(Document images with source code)
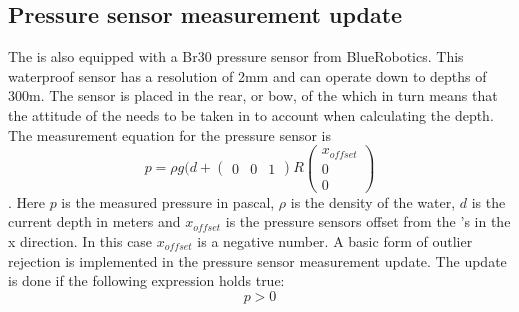 \subsection{Pressure sensor measurement update}
The \abbrROV is also equipped with a Br30 pressure sensor from BlueRobotics. This waterproof sensor has a resolution of 2mm and can operate down to depths of 300m. The sensor is placed in the rear, or bow, of the \abbrROV which in turn means that the attitude of the \abbrROV needs to be taken in to account when calculating the depth.
The measurement equation for the pressure sensor is
\begin{equation}
p =  \rho g (d + \begin{pmatrix}
    0 & 0 & 1
\end{pmatrix} R 
\begin{pmatrix}
x_{offset}\\
0\\
0
\end{pmatrix}
\end{equation}.
Here $p$ is the measured pressure in pascal, $\rho$ is the density of the water, $d$ is the current depth in meters and $x_{offset}$ is the pressure sensors offset from the \abbrROV's \abbrCO in the x direction. In this case $x_{offset}$ is a negative number.
A basic form of outlier rejection is implemented in the pressure sensor measurement update. The update is done if the following expression holds true:
\begin{equation}
    p > 0
\end{equation}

(WHAT THE TASK ASKS)
Leave out the pictures and copy every record above exactly.

(RESPONSE TO THE TASK)
 \subsection{Pressure sensor measurement update}
The \abbrROV is also equipped with a Br30 pressure sensor from BlueRobotics. This waterproof sensor has a resolution of 2mm and can operate down to depths of 300m. The sensor is placed in the rear, or bow, of the \abbrROV which in turn means that the attitude of the \abbrROV needs to be taken in to account when calculating the depth.
The measurement equation for the pressure sensor is
\begin{equation}
p =  \rho g (d + \begin{pmatrix}
    0 & 0 & 1
\end{pmatrix} R 
\begin{pmatrix}
x_{offset}\\
0\\
0
\end{pmatrix}
\end{equation}.
Here $p$ is the measured pressure in pascal, $\rho$ is the density of the water, $d$ is the current depth in meters and $x_{offset}$ is the pressure sensors offset from the \abbrROV's \abbrCO in the x direction. In this case $x_{offset}$ is a negative number.
A basic form of outlier rejection is implemented in the pressure sensor measurement update. The update is done if the following expression holds true:
\begin{equation}
    p > 0
\end{equation}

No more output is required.